▶ **THE PROBLEM**
Every line in the data below from the one containing "Video Interop Server configuration settings are" down to the one containing "By default, Skype", both included, must be retyped exactly; no other line is to appear.

▶ **DATA LISTING**

──────

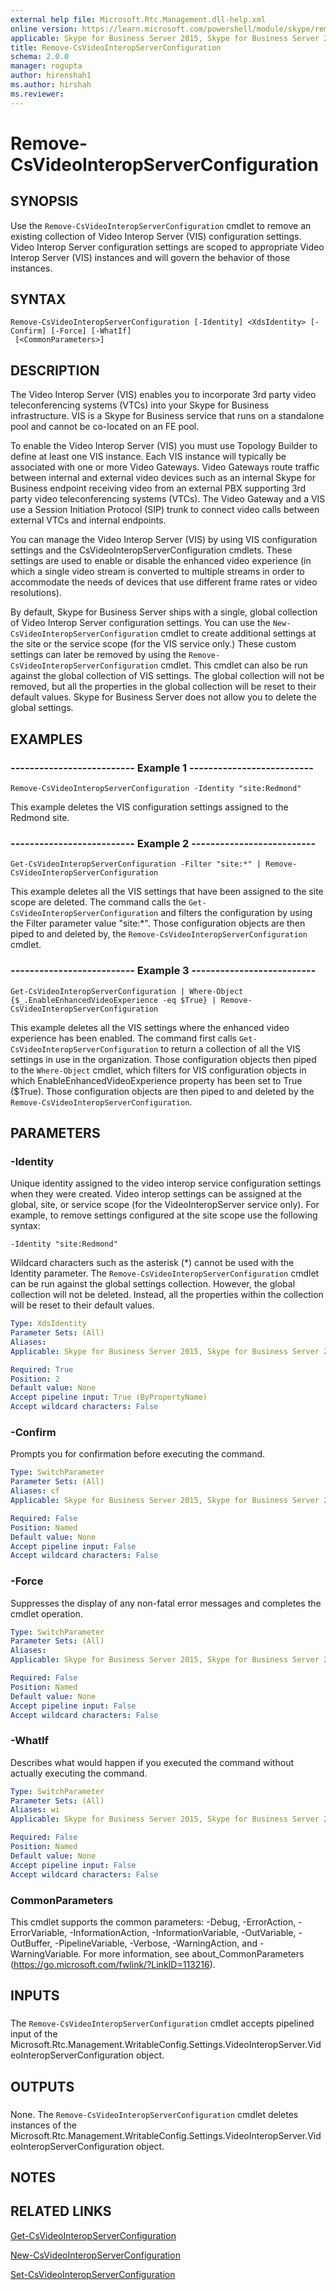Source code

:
 ```yaml
---
external help file: Microsoft.Rtc.Management.dll-help.xml
online version: https://learn.microsoft.com/powershell/module/skype/remove-csvideointeropserverconfiguration
applicable: Skype for Business Server 2015, Skype for Business Server 2019
title: Remove-CsVideoInteropServerConfiguration
schema: 2.0.0
manager: rogupta
author: hirenshah1
ms.author: hirshah
ms.reviewer:
---
```


# Remove-CsVideoInteropServerConfiguration

## SYNOPSIS
Use the `Remove-CsVideoInteropServerConfiguration` cmdlet to remove an existing collection of Video Interop Server (VIS) configuration settings.
Video Interop Server configuration settings are scoped to appropriate Video Interop Server (VIS) instances and will govern the behavior of those instances.

## SYNTAX

```
Remove-CsVideoInteropServerConfiguration [-Identity] <XdsIdentity> [-Confirm] [-Force] [-WhatIf]
 [<CommonParameters>]
```

## DESCRIPTION
The Video Interop Server (VIS) enables you to incorporate 3rd party video teleconferencing systems (VTCs) into your Skype for Business infrastructure.
VIS is a Skype for Business service that runs on a standalone pool and cannot be co-located on an FE pool.

To enable the Video Interop Server (VIS) you must use Topology Builder to define at least one VIS instance.
Each VIS instance will typically be associated with one or more Video Gateways.
Video Gateways route traffic between internal and external video devices such as an internal Skype for Business endpoint receiving video from an external PBX supporting 3rd party video teleconferencing systems (VTCs).
The Video Gateway and a VIS use a Session Initiation Protocol (SIP) trunk to connect video calls between external VTCs and internal endpoints.

You can manage the Video Interop Server (VIS) by using VIS configuration settings and the CsVideoInteropServerConfiguration cmdlets.
These settings are used to enable or disable the enhanced video experience (in which a single video stream is converted to multiple streams in order to accommodate the needs of devices that use different frame rates or video resolutions).

By default, Skype for Business Server ships with a single, global collection of Video Interop Server configuration settings.
You can use the `New-CsVideoInteropServerConfiguration` cmdlet to create additional settings at the site or the service scope (for the VIS service only.) These custom settings can later be removed by using the `Remove-CsVideoInteropServerConfiguration` cmdlet.
This cmdlet can also be run against the global collection of VIS settings.
The global collection will not be removed, but all the properties in the global collection will be reset to their default values.
Skype for Business Server does not allow you to delete the global settings.

## EXAMPLES

### -------------------------- Example 1 --------------------------
```
Remove-CsVideoInteropServerConfiguration -Identity "site:Redmond"
```

This example deletes the VIS configuration settings assigned to the Redmond site.


### -------------------------- Example 2 --------------------------
```
Get-CsVideoInteropServerConfiguration -Filter "site:*" | Remove-CsVideoInteropServerConfiguration
```

This example deletes all the VIS settings that have been assigned to the site scope are deleted.
The command calls the `Get-CsVideoInteropServerConfiguration` and filters the configuration by using the Filter parameter value "site:*".
Those configuration objects are then piped to and deleted by, the `Remove-CsVideoInteropServerConfiguration` cmdlet.


### -------------------------- Example 3 --------------------------
```
Get-CsVideoInteropServerConfiguration | Where-Object {$_.EnableEnhancedVideoExperience -eq $True} | Remove-CsVideoInteropServerConfiguration
```

This example deletes all the VIS settings where the enhanced video experience has been enabled.
The command first calls `Get-CsVideoInteropServerConfiguration` to return a collection of all the VIS settings in use in the organization.
Those configuration objects then piped to the `Where-Object` cmdlet, which filters for VIS configuration objects in which EnableEnhancedVideoExperience property has been set to True ($True).
Those configuration objects are then piped to and deleted by the `Remove-CsVideoInteropServerConfiguration`.


## PARAMETERS

### -Identity
Unique identity assigned to the video interop service configuration settings when they were created.
Video interop settings can be assigned at the global, site, or service scope (for the VideoInteropServer service only).
For example, to remove settings configured at the site scope use the following syntax:

`-Identity "site:Redmond"`

Wildcard characters such as the asterisk (*) cannot be used with the Identity parameter.
The `Remove-CsVideoInteropServerConfiguration` cmdlet can be run against the global settings collection.
However, the global collection will not be deleted.
Instead, all the properties within the collection will be reset to their default values.

```yaml
Type: XdsIdentity
Parameter Sets: (All)
Aliases: 
Applicable: Skype for Business Server 2015, Skype for Business Server 2019

Required: True
Position: 2
Default value: None
Accept pipeline input: True (ByPropertyName)
Accept wildcard characters: False
```

### -Confirm
Prompts you for confirmation before executing the command.

```yaml
Type: SwitchParameter
Parameter Sets: (All)
Aliases: cf
Applicable: Skype for Business Server 2015, Skype for Business Server 2019

Required: False
Position: Named
Default value: None
Accept pipeline input: False
Accept wildcard characters: False
```

### -Force
Suppresses the display of any non-fatal error messages and completes the cmdlet operation.

```yaml
Type: SwitchParameter
Parameter Sets: (All)
Aliases: 
Applicable: Skype for Business Server 2015, Skype for Business Server 2019

Required: False
Position: Named
Default value: None
Accept pipeline input: False
Accept wildcard characters: False
```

### -WhatIf
Describes what would happen if you executed the command without actually executing the command.

```yaml
Type: SwitchParameter
Parameter Sets: (All)
Aliases: wi
Applicable: Skype for Business Server 2015, Skype for Business Server 2019

Required: False
Position: Named
Default value: None
Accept pipeline input: False
Accept wildcard characters: False
```

### CommonParameters
This cmdlet supports the common parameters: -Debug, -ErrorAction, -ErrorVariable, -InformationAction, -InformationVariable, -OutVariable, -OutBuffer, -PipelineVariable, -Verbose, -WarningAction, and -WarningVariable. For more information, see about_CommonParameters (https://go.microsoft.com/fwlink/?LinkID=113216).

## INPUTS

###  
The `Remove-CsVideoInteropServerConfiguration` cmdlet accepts pipelined input of the Microsoft.Rtc.Management.WritableConfig.Settings.VideoInteropServer.VideoInteropServerConfiguration object.

## OUTPUTS

###  
None.
The `Remove-CsVideoInteropServerConfiguration` cmdlet deletes instances of the Microsoft.Rtc.Management.WritableConfig.Settings.VideoInteropServer.VideoInteropServerConfiguration object.

## NOTES

## RELATED LINKS

[Get-CsVideoInteropServerConfiguration](Get-CsVideoInteropServerConfiguration.md)

[New-CsVideoInteropServerConfiguration](New-CsVideoInteropServerConfiguration.md)

[Set-CsVideoInteropServerConfiguration](Set-CsVideoInteropServerConfiguration.md)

──────

▶ **SOLVED EXERCISE**
Video Interop Server configuration settings are scoped to appropriate Video Interop Server (VIS) instances and will govern the behavior of those instances.

## SYNTAX

```
Remove-CsVideoInteropServerConfiguration [-Identity] <XdsIdentity> [-Confirm] [-Force] [-WhatIf]
 [<CommonParameters>]
```

## DESCRIPTION
The Video Interop Server (VIS) enables you to incorporate 3rd party video teleconferencing systems (VTCs) into your Skype for Business infrastructure.
VIS is a Skype for Business service that runs on a standalone pool and cannot be co-located on an FE pool.

To enable the Video Interop Server (VIS) you must use Topology Builder to define at least one VIS instance.
Each VIS instance will typically be associated with one or more Video Gateways.
Video Gateways route traffic between internal and external video devices such as an internal Skype for Business endpoint receiving video from an external PBX supporting 3rd party video teleconferencing systems (VTCs).
The Video Gateway and a VIS use a Session Initiation Protocol (SIP) trunk to connect video calls between external VTCs and internal endpoints.

You can manage the Video Interop Server (VIS) by using VIS configuration settings and the CsVideoInteropServerConfiguration cmdlets.
These settings are used to enable or disable the enhanced video experience (in which a single video stream is converted to multiple streams in order to accommodate the needs of devices that use different frame rates or video resolutions).

By default, Skype for Business Server ships with a single, global collection of Video Interop Server configuration settings.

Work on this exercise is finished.